29/10/2020 0 Commentaires
Les politiques cadeaux et invitations selon l’AFA : quelles bonnes pratiques ?
Après avoir opéré à une consultation des entreprises, l'AFA a publié, le 11 septembre 2020, un guide pratique sur la politique cadeaux et invitations dans les entreprises, les EPIC, les associations et les fondations. Dans ce cadre, elle leur recommande la mise en œuvre d’une politique cadeaux afin d’aider à distinguer courtoisie d’affaires et corruption. Parmi les bonnes pratiques préconisées par l’AFA, on trouve notamment la mise en place d’un registre et d’un système de déclaration, le développement d’un outil informatique dédié, ou encore la mutualisation des cadeaux. Sur l’encadrement des montants, l’AFA formule plusieurs possibilités, tels que l’existence d’un seuil d’acceptation ou de déclaration.
Offrir ou recevoir des cadeaux ou des invitations à l’occasion d’un évènement est une pratique commune dans la vie des affaires. Néanmoins, la vigilance doit être de mise. En effet, il peut arriver qu’un cadeau ou une invitation soit offert pour favoriser l’obtention d’un avantage indu. Si tel est le cas, le cadeau ou l’invitation peut être un fait constitutif d’une infraction de corruption ou encore d’autres infractions pénales – abus de confiance ou abus de biens sociaux, entre autres (1).
Pour aider les organisations, l’AFA propose à travers son guide un inventaire de bonnes pratiques et de recommandations à mettre en œuvre afin que cadeaux et invitations ne puissent en aucun cas rimer avec risques de corruption.
La procédure interne
L’absence de politique interne sur le sujet des cadeaux et invitations ne constitue pas à elle seule un manquement à la loi Sapin 2, cependant l’AFA recommande de définir les conditions dans lesquelles offrir ou recevoir des cadeaux et invitations, par le biais d’une procédure interne propre à l’organisation (2).

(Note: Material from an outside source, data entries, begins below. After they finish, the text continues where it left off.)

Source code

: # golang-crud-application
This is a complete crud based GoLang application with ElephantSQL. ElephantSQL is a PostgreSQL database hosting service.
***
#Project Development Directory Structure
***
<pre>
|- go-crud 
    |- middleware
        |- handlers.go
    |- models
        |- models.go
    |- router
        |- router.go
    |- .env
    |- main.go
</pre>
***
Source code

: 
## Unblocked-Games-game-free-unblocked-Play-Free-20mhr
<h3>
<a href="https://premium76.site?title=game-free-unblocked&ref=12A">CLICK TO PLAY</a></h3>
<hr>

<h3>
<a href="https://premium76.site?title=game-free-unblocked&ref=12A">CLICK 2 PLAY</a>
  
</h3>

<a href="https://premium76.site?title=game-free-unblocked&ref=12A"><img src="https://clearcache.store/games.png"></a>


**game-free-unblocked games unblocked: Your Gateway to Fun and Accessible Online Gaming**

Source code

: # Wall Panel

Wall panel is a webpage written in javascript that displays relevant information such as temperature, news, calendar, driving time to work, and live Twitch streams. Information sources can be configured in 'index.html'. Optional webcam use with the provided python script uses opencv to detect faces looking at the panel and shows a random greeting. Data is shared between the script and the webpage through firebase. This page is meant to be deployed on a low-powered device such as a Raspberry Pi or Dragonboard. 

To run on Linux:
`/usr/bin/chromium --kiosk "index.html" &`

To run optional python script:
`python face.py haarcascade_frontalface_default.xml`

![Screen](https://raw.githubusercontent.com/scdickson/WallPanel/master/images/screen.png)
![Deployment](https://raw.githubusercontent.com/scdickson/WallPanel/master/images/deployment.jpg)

Cette procédure aura pour effet de réguler l’octroi de cadeaux ou d’invitations à une tierce partie et de limiter ainsi les risques de corruption pouvant être induits par cet usage.
Afin de définir les règles applicables au sein de l’organisation, les rendre opposables et prendre en compte les questions que pourraient se poser les collaborateurs, il est important de définir les notions de cadeaux et invitations au sein d’une procédure interne, ainsi que les conditions applicables à leur octroi.
Cette procédure doit être « suffisamment précise et illustrée d’exemples pertinents pour être comprise des personnes auxquelles elle s’applique. » (3)
Il s’agit notamment d’illustrer concrètement la nature des cadeaux qui sont acceptés au sein de l’organisation et les réflexes à adopter par chaque collaborateur.
La question de l’encadrement du montant du cadeau et de l’invitation est également primordiale. Ainsi, les entreprises peuvent choisir de :
- D’encadrer les cadeaux et invitations selon deux modalités :
− laisser à la discrétion de toute personne la décision d’accepter ou de refuser un cadeau ou une invitation : cette modalité peut être accompagnée par une déclaration obligatoire au supérieur hiérarchique ou toute autre personne identifiée à cet effet pour les cadeaux dépassant un certain seuil,
− faire valider systématiquement par le supérieur hiérarchique ou toute autre personne désignée à cet effet : la déclaration du cadeau ou de l’invitation est alors toujours obligatoire ;
- Interdire ni plus ni moins l’offre et l’octroi de tout cadeau et invitation. Il s’agit de la solution la plus radicale, que quelques entreprises, dont certaines ont pu faire l’objet d’enquêtes, voire de sanctions, ont adoptées.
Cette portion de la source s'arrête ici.